Examples of sharing economy ventures include:
Lyft, Uber, RelayRides: car sharing services
BMW on Demand: BMW dealers rent their cars and motorcycles by the hour or the day
SurfAir: a private airline membership club
LiquidSpace: on-demand workspaces by the hour or day booked directly online
Vayable: local tour guides
VRBO and Airbnb: individuals renting rooms, houses, apartments
Underlying the sharing economy is the importance of creating an identity, trust and a reputation through the feedback from the general public. At Airbnb, for instance, people are willing to rent rooms in other's homes by having an identity (through profiles), and reading about other's experiences. The "renters" in turn create a reputation through online reviews and are covered through a $1 million damage insurance provided by Airbnb. Guests also create a reputation based on the "renters" experience of their stay.

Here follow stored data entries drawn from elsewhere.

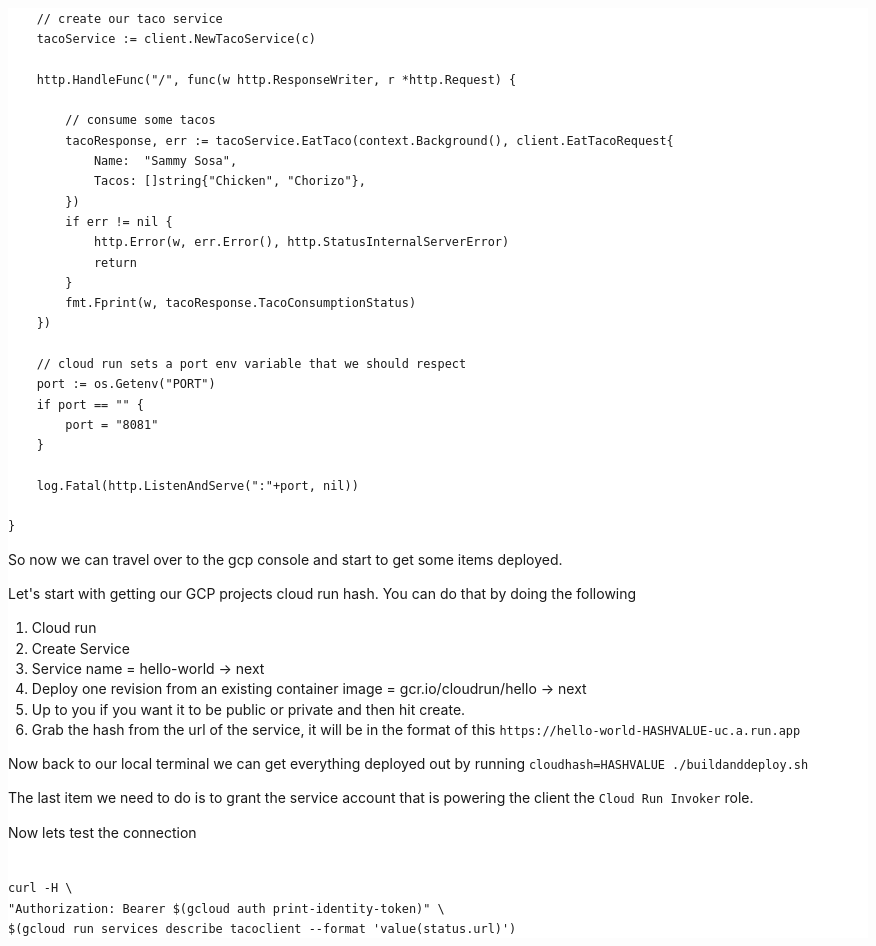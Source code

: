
 ```golang
    // create our taco service
    tacoService := client.NewTacoService(c)

    http.HandleFunc("/", func(w http.ResponseWriter, r *http.Request) {

        // consume some tacos
        tacoResponse, err := tacoService.EatTaco(context.Background(), client.EatTacoRequest{
            Name:  "Sammy Sosa",
            Tacos: []string{"Chicken", "Chorizo"},
        })
        if err != nil {
            http.Error(w, err.Error(), http.StatusInternalServerError)
            return
        }
        fmt.Fprint(w, tacoResponse.TacoConsumptionStatus)
    })

    // cloud run sets a port env variable that we should respect
    port := os.Getenv("PORT")
    if port == "" {
        port = "8081"
    }

    log.Fatal(http.ListenAndServe(":"+port, nil))

}

```

So now we can travel over to the gcp console and start to get some items deployed.

Let's start with getting our GCP projects cloud run hash. You can do that by doing the following

1. Cloud run
1. Create Service
1. Service name = hello-world -> next
1. Deploy one revision from an existing container image = gcr.io/cloudrun/hello -> next
1. Up to you if you want it to be public or private and then hit create.
1. Grab the hash from the url of the service, it will be in the format of this `https://hello-world-HASHVALUE-uc.a.run.app`

Now back to our local terminal we can get everything deployed out by running `cloudhash=HASHVALUE ./buildanddeploy.sh`

The last item we need to do is to grant the service account that is powering the client the `Cloud Run Invoker` role.

Now lets test the connection

```

curl -H \
"Authorization: Bearer $(gcloud auth print-identity-token)" \
$(gcloud run services describe tacoclient --format 'value(status.url)')

```

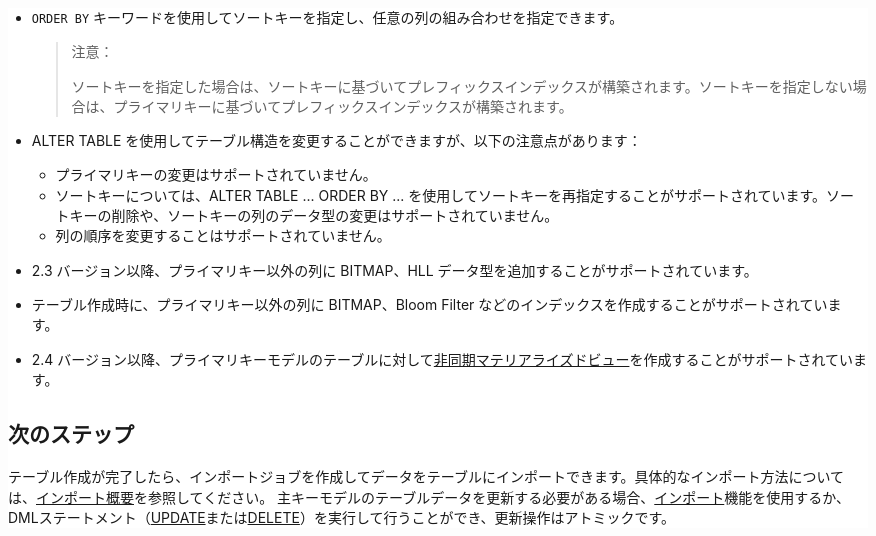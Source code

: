 - `ORDER BY` キーワードを使用してソートキーを指定し、任意の列の組み合わせを指定できます。

  > 注意：
  >
  > ソートキーを指定した場合は、ソートキーに基づいてプレフィックスインデックスが構築されます。ソートキーを指定しない場合は、プライマリキーに基づいてプレフィックスインデックスが構築されます。

- ALTER TABLE を使用してテーブル構造を変更することができますが、以下の注意点があります：

  - プライマリキーの変更はサポートされていません。
  - ソートキーについては、ALTER TABLE ... ORDER BY ... を使用してソートキーを再指定することがサポートされています。ソートキーの削除や、ソートキーの列のデータ型の変更はサポートされていません。
  - 列の順序を変更することはサポートされていません。

- 2.3 バージョン以降、プライマリキー以外の列に BITMAP、HLL データ型を追加することがサポートされています。

- テーブル作成時に、プライマリキー以外の列に BITMAP、Bloom Filter などのインデックスを作成することがサポートされています。

- 2.4 バージョン以降、プライマリキーモデルのテーブルに対して[非同期マテリアライズドビュー](../../using_starrocks/Materialized_view.md)を作成することがサポートされています。

## 次のステップ

テーブル作成が完了したら、インポートジョブを作成してデータをテーブルにインポートできます。具体的なインポート方法については、[インポート概要](../../loading/Loading_intro.md)を参照してください。
主キーモデルのテーブルデータを更新する必要がある場合、[インポート](../../loading/Load_to_Primary_Key_tables.md)機能を使用するか、DMLステートメント（[UPDATE](../../sql-reference/sql-statements/data-manipulation/UPDATE.md)または[DELETE](../../sql-reference/sql-statements/data-manipulation/DELETE.md)）を実行して行うことができ、更新操作はアトミックです。
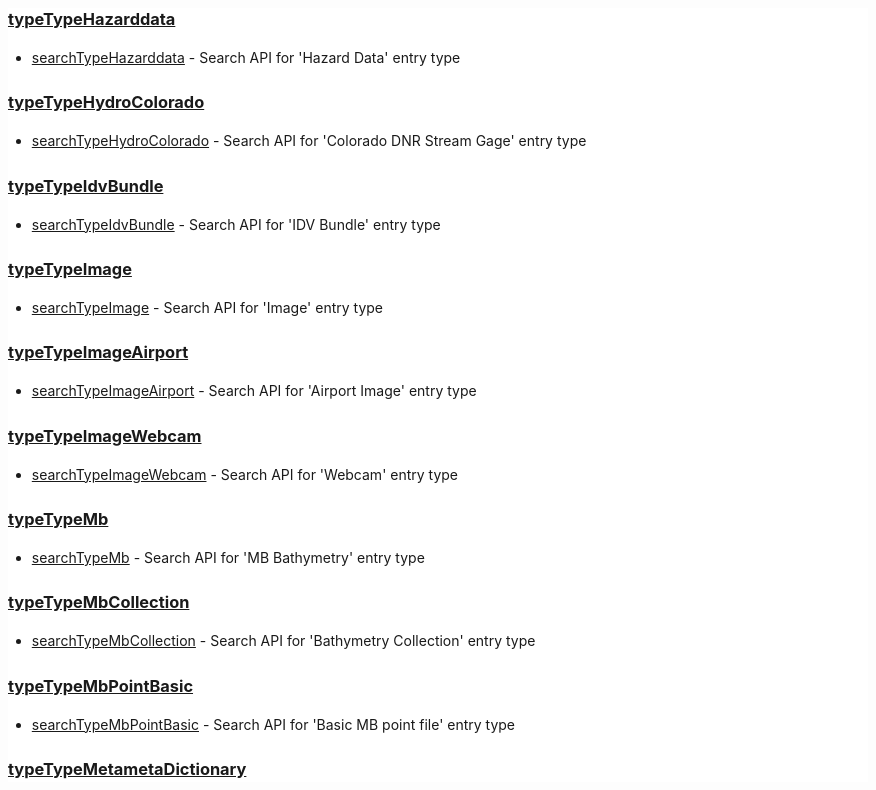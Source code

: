 ### [typeTypeHazarddata](docs/typetypehazarddata/README.md)

* [searchTypeHazarddata](docs/typetypehazarddata/README.md#searchtypehazarddata) - Search API for 'Hazard Data' entry type

### [typeTypeHydroColorado](docs/typetypehydrocolorado/README.md)

* [searchTypeHydroColorado](docs/typetypehydrocolorado/README.md#searchtypehydrocolorado) - Search API for 'Colorado DNR Stream Gage' entry type

### [typeTypeIdvBundle](docs/typetypeidvbundle/README.md)

* [searchTypeIdvBundle](docs/typetypeidvbundle/README.md#searchtypeidvbundle) - Search API for 'IDV Bundle' entry type

### [typeTypeImage](docs/typetypeimage/README.md)

* [searchTypeImage](docs/typetypeimage/README.md#searchtypeimage) - Search API for 'Image' entry type

### [typeTypeImageAirport](docs/typetypeimageairport/README.md)

* [searchTypeImageAirport](docs/typetypeimageairport/README.md#searchtypeimageairport) - Search API for 'Airport Image' entry type

### [typeTypeImageWebcam](docs/typetypeimagewebcam/README.md)

* [searchTypeImageWebcam](docs/typetypeimagewebcam/README.md#searchtypeimagewebcam) - Search API for 'Webcam' entry type

### [typeTypeMb](docs/typetypemb/README.md)

* [searchTypeMb](docs/typetypemb/README.md#searchtypemb) - Search API for 'MB Bathymetry' entry type

### [typeTypeMbCollection](docs/typetypembcollection/README.md)

* [searchTypeMbCollection](docs/typetypembcollection/README.md#searchtypembcollection) - Search API for 'Bathymetry Collection' entry type

### [typeTypeMbPointBasic](docs/typetypembpointbasic/README.md)

* [searchTypeMbPointBasic](docs/typetypembpointbasic/README.md#searchtypembpointbasic) - Search API for 'Basic MB point file' entry type

### [typeTypeMetametaDictionary](docs/typetypemetametadictionary/README.md)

These new ventures are redefining lifestyles and proving simple and in many cases less expensive ways of booking hotel rooms, renting cars, offices, etc. The complaints from hotels, taxi and car rental businesses are being addressed by regulators who will hopefully find the "sweet spot" that protects the more traditional businesses while encouraging entrepreneurs to experiment with the new sharing economy.
Check these new ventures out, at an online store and app near you!